Baker and Provan Defence Pty Limited v Supacat Pty Limited

Case

[2020] NSWSC 387

09 April 2020

No judgment structure available for this case.

Supreme Court


New South Wales

  • Amendment notes
Medium Neutral Citation: Baker & Provan Defence Pty Limited v Supacat Pty Limited [2020] NSWSC 387
Hearing dates: On the papers
Date of orders: 09 April 2020
Decision date: 09 April 2020
Jurisdiction:Equity
Before: Henry J
Decision:

Costs of the plaintiff’s notice of motion for discovery filed on 9 December 2019 be costs in the cause

Catchwords: COSTS - cost orders in interlocutory proceedings - where discovery orders made by consent following hearing on some issues in dispute - where both parties achieved some success at the hearing - costs in the cause
Legislation Cited: Civil Procedure Act 2005 (NSW), ss 56-60, 98
Practice Note SC Eq 3
Uniform Civil Procedure Rules 2005 (NSW), rr 42.1, 42.7
Cases Cited: Australian Securities and Investments Commission v Rich [2003] NSWSC 297
Cellarit Pty Ltd v Cawarrah Holdings Pty Ltd (No 2) [2018] NSWCA 266
Gambro Pty Ltd v Fresenius Medical Care Australia Pty Ltd [2002] FCA 581
Hamod v State of New South Wales (2002) 188 ALR 659; [2002] FCA 424
Oshlack v Richmond River Council (1998) 193 CLR 72; [1998] HCA 11
Re Minister for Immigration and Ethnic Affairs: Ex parte Lai Qin (1997) 186 CLR 622; [1997] HCA 6
Texts Cited: Nil
Category:Costs
Parties: Baker & Provan Defence Pty Limited (plaintiff)
Supacat Pty Limited (defendant)
Representation:

Counsel:
M Sheldon (plaintiff)
E Glover (defendant)

  Solicitors:
Vincent Young (plaintiff)
Osborn Law (defendant)
File Number(s): 2018/0063990
Publication restriction: Nil

Judgment

  1. These reasons deal with the cost order to be made in relation to a notice of motion filed on 9 December 2019 by the plaintiff, Baker & Provan Defence Pty Limited, for discovery from the defendant, Supacat Pty Limited.

  2. On 28 February 2020, Baker & Provan’s discovery motion was listed for hearing before me. During argument, I expressed my view that some documents sought by Baker & Provan should be discovered by Supacat, some documents were not relevant and that, as currently drafted, the categories for discovery were too broad. The parties agreed that the motion should be adjourned for one week to allow time to revise the categories for discovery or, if needed, for further argument.

  3. On 6 March 2020, the Court was informed that the parties had reached agreement on the categories for discovery by Supacat. On 13 March 2020, the Court received signed consent orders for discovery which were made in chambers that day.

  4. The only issue that remains in dispute is the cost order to be made in relation to the discovery motion.

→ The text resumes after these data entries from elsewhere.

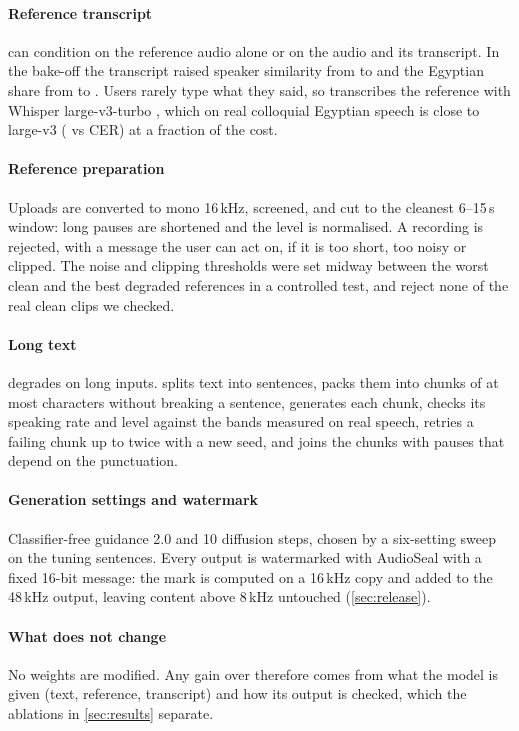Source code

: \paragraph{Reference transcript}
\vox can condition on the reference audio alone or on the audio and its transcript. In the bake-off the transcript
raised speaker similarity from  to  and the Egyptian share from
 to . Users rarely type what they said, so \BA transcribes the
reference with Whisper large-v3-turbo \citep{openai2024whisperturbo}, which on real colloquial Egyptian speech is
close to large-v3 ( vs  CER) at a fraction of the cost.

\paragraph{Reference preparation}
Uploads are converted to mono 16\,kHz, screened, and cut to the cleanest 6--15\,s window: long pauses are shortened
and the level is normalised. A recording is rejected, with a message the user can act on, if it is too short, too
noisy or clipped. The noise and clipping thresholds were set midway between the worst clean and the best degraded
references in a controlled test, and reject none of the  real clean clips we checked.

\paragraph{Long text}
\vox degrades on long inputs. \BA splits text into sentences, packs them into chunks of at most
 characters without breaking a sentence, generates each chunk, checks its speaking rate and level
against the bands measured on real speech, retries a failing chunk up to twice with a new seed, and joins the chunks
with pauses that depend on the punctuation.

\paragraph{Generation settings and watermark}
Classifier-free guidance 2.0 and 10 diffusion steps, chosen by a six-setting sweep on the tuning sentences. Every
output is watermarked with AudioSeal \citep{sanroman2024audioseal} with a fixed 16-bit message: the mark is computed on
a 16\,kHz copy and added to the 48\,kHz output, leaving content above 8\,kHz untouched (\cref{sec:release}).

\paragraph{What \BA does not change}
No weights are modified. Any gain over \vox therefore comes from what the model is given (text, reference, transcript)
and how its output is checked, which the ablations in \cref{sec:results} separate.
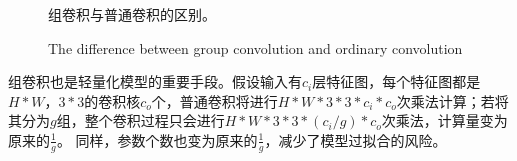 \documentclass[10pt,UTF8,fntef]{ctexart}
\begin{document}
\begin{multicols}{2}
\begin{figure}[H]
    \centering
        \caption[]{组卷积与普通卷积的区别。}
        \addtocounter{figure}{-1}
        \vspace{-5pt}
        \renewcommand{\figurename}{Fig}
        \caption{The difference between group convolution and ordinary convolution}
        \renewcommand{\figurename}{图}
        \label{pic:GC}
\end{figure}

组卷积也是轻量化模型的重要手段。假设输入有$c_i$层特征图，每个特征图都是$H*W$，$3*3$的卷积核$c_o$个，普通卷积将进行$H*W*3*3*c_i*c_o$次乘法计算；若将其分为$g$组，整个卷积过程只会进行$H*W*3*3*(c_i/g)*c_o$次乘法，计算量变为原来的$\frac{1}{g}$。
同样，参数个数也变为原来的$\frac{1}{g}$，减少了模型过拟合的风险。


\end{multicols}
\end{document}
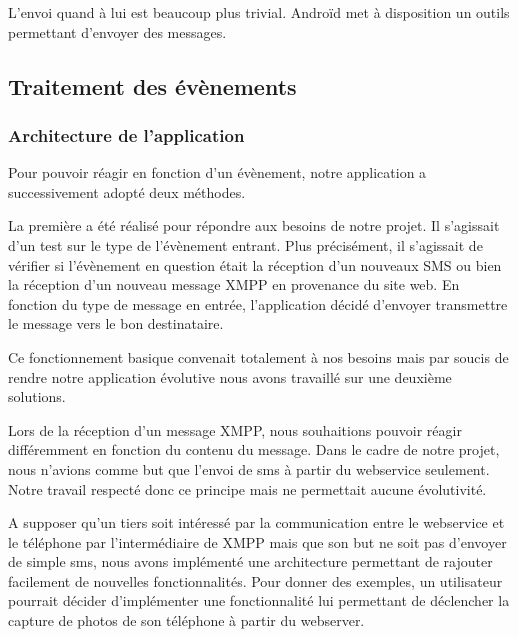 L'envoi quand à lui est beaucoup plus trivial. Androïd met à disposition un outils permettant d'envoyer
des messages.
\\



\subsection{Traitement des évènements}

\subsubsection{Architecture de l'application}

Pour pouvoir réagir en fonction d'un évènement, notre application a successivement adopté deux méthodes.

La première a été réalisé pour répondre aux besoins de notre projet. Il s'agissait d'un test sur le 
type de l'évènement entrant. Plus précisément, il s'agissait de vérifier si l'évènement en question 
était la réception d'un nouveaux SMS ou bien la réception d'un nouveau message XMPP en provenance du 
site web. En fonction du type de message en entrée, l'application décidé d'envoyer transmettre le message
vers le bon destinataire. 

Ce fonctionnement basique convenait totalement à nos besoins mais par soucis de rendre notre application
évolutive nous avons travaillé sur une deuxième solutions.

Lors de la réception d'un message XMPP, nous souhaitions pouvoir réagir différemment en fonction du contenu
du message. Dans le cadre de notre projet, nous n'avions comme but que l'envoi de sms à partir du webservice
seulement. Notre travail respecté donc ce principe mais ne permettait aucune évolutivité.

A supposer qu'un tiers soit intéressé par la communication entre le webservice et le téléphone par 
l'intermédiaire de XMPP mais que son but ne soit pas d'envoyer de simple sms, nous avons implémenté une
architecture permettant de rajouter facilement de nouvelles fonctionnalités. Pour donner des exemples, 
un utilisateur pourrait décider d'implémenter une fonctionnalité lui permettant de déclencher la capture
de photos de son téléphone à partir du webserver.

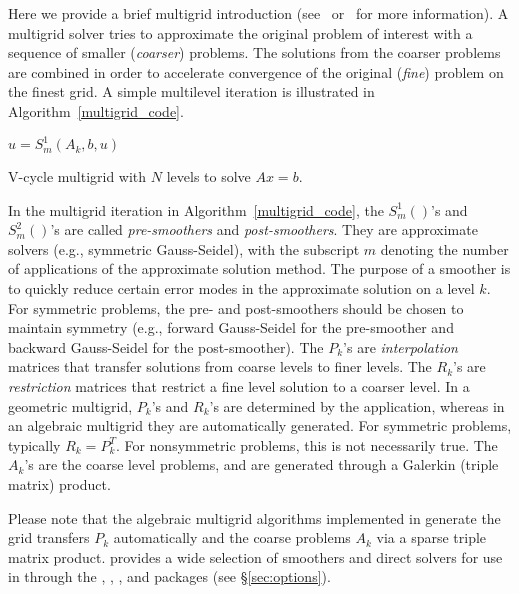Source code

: \label{sec:multigrid intro}
Here we provide a brief multigrid introduction (see~\cite{MGTutorial}
or~\cite{OwlBook} for more information). A multigrid solver tries to approximate
the original problem of interest with a sequence of smaller (\textit{coarser})
problems. The solutions from the coarser problems are combined in order to
accelerate convergence of the original (\textit{fine}) problem on the finest
grid. A simple multilevel iteration is illustrated in
Algorithm~\ref{multigrid_code}.

\begin{algorithm}
\centering
\begin{algorithmic}[0]
    \State $ u = S^{1}_m (A_k, b, u)$
        \State{}
      \EndIf
  \EndFunction
\end{algorithmic}
\caption{V-cycle multigrid with $N$ levels to solve $Ax=b$.}
\label{multigrid_code}
\end{algorithm}

In the multigrid iteration in Algorithm~\ref{multigrid_code}, the $S^{1}_m()$'s
and $S^{2}_m()$'s are called \textit{pre-smoothers} and \textit{post-smoothers}.
They are approximate solvers (e.g., symmetric Gauss-Seidel), with the subscript
$m$ denoting the number of applications of the approximate solution method. The
purpose of a smoother is to quickly reduce certain error modes in the
approximate solution on a level $k$. For symmetric problems, the pre-
and post-smoothers should be chosen to maintain symmetry (e.g., forward
Gauss-Seidel for the pre-smoother and backward Gauss-Seidel for the
post-smoother). The $P_k$'s are \textit{interpolation} matrices that transfer
solutions from coarse levels to finer levels. The $R_k$'s are
\textit{restriction} matrices that restrict a fine level solution to a coarser
level. In a geometric multigrid, $P_k$'s and $R_k$'s are determined
by the application, whereas in an algebraic multigrid they are automatically
generated. For symmetric problems, typically $R_k=P_k^T$. For nonsymmetric
problems, this is not necessarily true. The $A_k$'s are the coarse level
problems, and are generated through a Galerkin (triple matrix) product.

Please note that the algebraic multigrid algorithms implemented in \muelu{}
generate the grid transfers $P_k$ automatically and the coarse problems $A_k$
via a sparse triple matrix product. \trilinos{} provides a wide selection of
smoothers and direct solvers for use in \muelu through the \ifpack,
\ifpacktwo, \amesos, and \amesostwo packages (see \S\ref{sec:options}).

  5. Baker & Provan contends that, as it was the successful party on the discovery motion, Supacat should be ordered to pay Baker & Provan’s costs of the motion and that those costs should be assessable forthwith in accordance with Practice Note SC Eq 3.

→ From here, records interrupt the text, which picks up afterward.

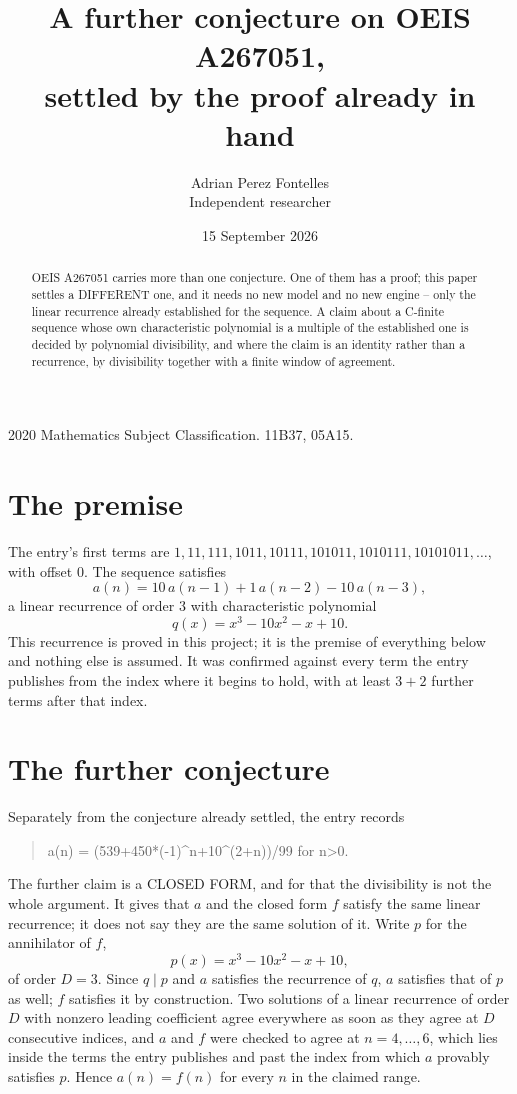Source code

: \documentclass[11pt,a4paper]{article}
\title{A further conjecture on OEIS A267051,\\ \large settled by the proof already in hand}
\author{Adrian Perez Fontelles\\ \small Independent researcher}
\date{15 September 2026}
\theoremstyle{plain}
\theoremstyle{definition}
\begin{document}
\maketitle

\begin{abstract}
OEIS A267051 carries more than one conjecture. One of them has a proof; this paper settles a
DIFFERENT one, and it needs no new model and no new engine -- only the linear recurrence already
established for the sequence. A claim about a C-finite sequence whose own characteristic
polynomial is a multiple of the established one is decided by polynomial divisibility, and where
the claim is an identity rather than a recurrence, by divisibility together with a finite window
of agreement.
\end{abstract}

\noindent\small 2020 Mathematics Subject Classification. 11B37, 05A15.\normalsize

\section{The premise}

The entry's first terms are $1, 11, 111, 1011, 10111, 101011, 1010111, 10101011,\dots$, with offset $0$. The sequence satisfies
\[
  a(n)=10\,a(n-1) + 1\,a(n-2) - 10\,a(n-3) ,
\]
a linear recurrence of order $3$ with characteristic polynomial
\[
  q(x)=x^{3} - 10 x^{2} - x + 10 .
\]
This recurrence is proved in this project; it is the premise of everything below and nothing else is assumed.
It was confirmed against every term the entry publishes from the index where it begins to hold,
with at least $3+2$ further terms after that index.

\section{The further conjecture}

Separately from the conjecture already settled, the entry records

\begin{quote}\raggedright a(n) = (539+450*(-1)\^{}n+10\^{}(2+n))/99 for n>0.\end{quote}

The further claim is a CLOSED FORM, and for that the divisibility is not the whole argument. It
gives that $a$ and the closed form $f$ satisfy the same linear recurrence; it does not say they
are the same solution of it. Write $p$ for the annihilator of $f$,
\[
  p(x)=x^{3} - 10 x^{2} - x + 10 ,
\]
of order $D=3$. Since $q\mid p$ and $a$ satisfies the recurrence of $q$, $a$ satisfies that of
$p$ as well; $f$ satisfies it by construction. Two solutions of a linear recurrence of order $D$
with nonzero leading coefficient agree everywhere as soon as they agree at $D$ consecutive
indices, and $a$ and $f$ were checked to agree at $n=4,\dots,6$,
which lies inside the terms the entry publishes and past the index from which $a$ provably
satisfies $p$. Hence $a(n)=f(n)$ for every $n$ in the claimed range.
\end{document}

  6. Supacat submits that, in the circumstances of this case, Baker & Provan should be ordered to pay its costs of the discovery motion on an indemnity basis.

  7. In accordance with the consent orders, the parties have filed submissions and affidavits in relation to the issue of the cost order to be made. The parties are content for me to determine that issue on the papers.

Background and issues in dispute at the hearing

  1. Before dealing with the submissions of the parties, it is convenient to set out some further background to the proceedings and the issues argued at the hearing of the discovery motion.

  2. The proceedings relate to an agreement between Baker & Provan and Supacat for the final assembly and testing of specialised military vehicles and associated kits (Assembly Agreement).

  3. Baker & Provan alleges that, by reason of Supacat’s breaches of the Assembly Agreement, it was unable to construct the vehicles in the required time and sequence. As a result, Baker & Provan claims to have suffered substantial cost overruns which exceeded the price cap under the Assembly Agreement and for which, it says, Supacat is liable. Baker & Provan also claims that Supacat acted unreasonably and in breach of the Assembly Agreement in making two determinations that attributed responsibility for cost overruns, in part, to Baker & Provan rather than attributing 100% to Supacat.

  4. Supacat denies both claims and contends that it acted reasonably in making the determinations as to the allocations of financial responsibility for the cost overruns.

  5. Baker & Provan’s discovery motion was filed on 9 December 2019. As filed, it sought discovery of documents falling within 34 categories (some of which comprised multiple paragraphs) referred to in schedule 1 of the motion as “not agreed”. Prior to filing the motion, the parties had exchanged communications about Baker & Provan’s categories for discovery and had agreed a timetable for the filing of any discovery applications.

  6. At the hearing of the discovery motion, Baker & Provan pressed for discovery of a sub-set of the categories referred to in schedule 1 to the motion, which were included in a schedule titled “schedule of disputed categories”. Baker & Provan’s revised schedule identified 18 categories as remaining in dispute, 6 categories as agreed based on limitations previously proposed by Supacat, and 10 categories as no longer pressed.

  7. One of the fundamental disputes that arose at the hearing was whether documents caught by some of the categories pressed by Baker & Provan should be discovered as being relevant to the issue of Supacat’s determinations as to which party was responsible for the cost overruns. Clause 21.9(c) of the Assembly Agreement required Supacat to make that determination acting reasonably.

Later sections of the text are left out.